Nazis nahe Berliner Flüchtlingsheim: Hellersdorfer Zustände
30 Nazis demonstrierten in Hellersdorf gegen das Asylbewerberheim – 800 Linke hielten dagegen. Die Politik fordert zur Solidarität auf.
BERLIN taz | Am Ende ist die „Bürgerinitiative Marzahn-Hellersdorf“ wieder am besten informiert: Die NPD demonstriert am Dienstagabend nicht wie angekündigt um 18 Uhr direkt vor dem Hellersdorfer Flüchtlingsheim, sondern auf dem nahegelegenen Alice-Salomon-Platz. Die Initiative gegen das Heim hat das auf ihrer Facebookseite gepostet, noch bevor die Polizei davon spricht.

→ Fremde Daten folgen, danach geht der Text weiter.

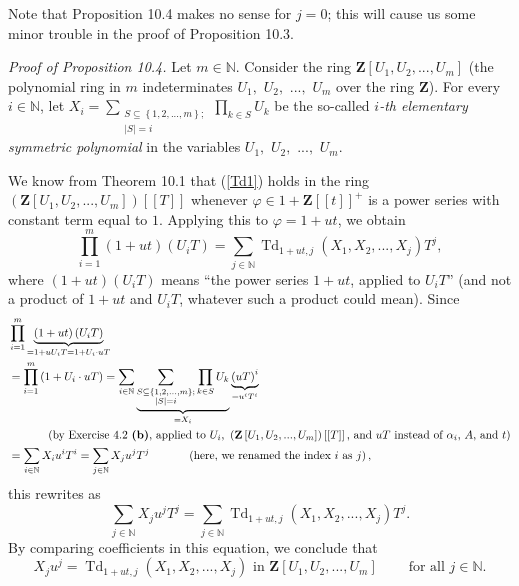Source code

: \documentclass[numbers=enddot,12pt,final,onecolumn,notitlepage]{scrartcl}%
\begin{document}
Note that Proposition 10.4 makes no sense for $j=0$; this will cause us some
minor trouble in the proof of Proposition 10.3.

\textit{Proof of Proposition 10.4.} Let $m\in\mathbb{N}$. Consider the ring
$\mathbf{Z}\left[  U_{1},U_{2},...,U_{m}\right]  $ (the polynomial ring in $m$
indeterminates $U_{1},$ $U_{2},$ $...,$ $U_{m}$ over the ring $\mathbf{Z}$).
For every $i\in\mathbb{N}$, let $X_{i}=\sum\limits_{\substack{S\subseteq
\left\{  1,2,...,m\right\}  ;\\\left\vert S\right\vert =i}}\prod\limits_{k\in
S}U_{k}$ be the so-called $i$\textit{-th elementary symmetric polynomial} in
the variables $U_{1},$ $U_{2},$ $...,$ $U_{m}$.

We know from Theorem 10.1 that (\ref{Td1}) holds in the ring $\left(
\mathbf{Z}\left[  U_{1},U_{2},...,U_{m}\right]  \right)  \left[  \left[
T\right]  \right]  $ whenever $\varphi\in1+\mathbf{Z}\left[  \left[  t\right]
\right]  ^{+}$ is a power series with constant term equal to $1$. Applying
this to $\varphi=1+ut$, we obtain%
\[
\prod\limits_{i=1}^{m}\left(  1+ut\right)  \left(  U_{i}T\right)  =\sum
_{j\in\mathbb{N}}\operatorname*{Td}\nolimits_{1+ut,j}\left(  X_{1}%
,X_{2},...,X_{j}\right)  T^{j},
\]
where $\left(  1+ut\right)  \left(  U_{i}T\right)  $ means ``the power series
$1+ut$, applied to $U_{i}T$'' (and not a product of $1+ut$ and $U_{i}T$,
whatever such a product could mean). Since%
\begin{align*}
&  \prod\limits_{i=1}^{m}\underbrace{\left(  1+ut\right)  \left(
U_{i}T\right)  }_{=1+uU_{i}T=1+U_{i}\cdot uT}\\
&  =\prod\limits_{i=1}^{m}\left(  1+U_{i}\cdot uT\right)  =\sum_{i\in
\mathbb{N}}\underbrace{\sum_{\substack{S\subseteq\left\{  1,2,...,m\right\}
;\\\left\vert S\right\vert =i}}\prod_{k\in S}U_{k}}_{=X_{i}}%
\underbrace{\left(  uT\right)  ^{i}}_{=u^{i}T^{i}}\\
&  \ \ \ \ \ \ \ \ \ \ \left(  \text{by Exercise 4.2 \textbf{(b)}, applied to
}U_{i}\text{, }\left(  \mathbf{Z}\left[  U_{1},U_{2},...,U_{m}\right]
\right)  \left[  \left[  T\right]  \right]  \text{, and }uT\text{ instead of
}\alpha_{i}\text{, }A\text{, and }t\right) \\
&  =\sum_{i\in\mathbb{N}}X_{i}u^{i}T^{i}=\sum_{j\in\mathbb{N}}X_{j}u^{j}%
T^{j}\ \ \ \ \ \ \ \ \ \ \left(  \text{here, we renamed the index }i\text{ as
}j\right)  ,
\end{align*}
this rewrites as%
\[
\sum_{j\in\mathbb{N}}X_{j}u^{j}T^{j}=\sum_{j\in\mathbb{N}}\operatorname*{Td}%
\nolimits_{1+ut,j}\left(  X_{1},X_{2},...,X_{j}\right)  T^{j}.
\]
By comparing coefficients in this equation, we conclude that%
\[
X_{j}u^{j}=\operatorname*{Td}\nolimits_{1+ut,j}\left(  X_{1},X_{2}%
,...,X_{j}\right)  \text{ in }\mathbf{Z}\left[  U_{1},U_{2},...,U_{m}\right]
\ \ \ \ \ \ \ \ \ \ \text{for all }j\in\mathbb{N}\text{.}%
\]
\end{document}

Die Gegendemonstranten machen sich umgehend auf den Weg vom Heim zur Nazi-Kundgebung – dort sind knapp 30 NPD-Anhänger schließlich umzingelt von rund 800 Antifa. 200 Polizisten schirmen die Nazis ab. Die Gegendemonstranten rufen: „Ihr seid so lächerlich.“
Erst um 19.30 Uhr meldet sich Ronny Zasowk als erster NPD-Redner zu Wort. Er spricht von „Asylschmarotzern“ und einer drohenden „Überfremdung", die nach Kreuzberg und Neukölln noch auch die östlichen Bezirke erreiche. Das meiste geht in „Halt die Fresse“-Rufen unter. Die NPDler haben Regenschirme aufgespannt, sie wollen sich vor Eierwürfen schützen. Ein paar Eier fliegen dann auch in Richtung der Nazis.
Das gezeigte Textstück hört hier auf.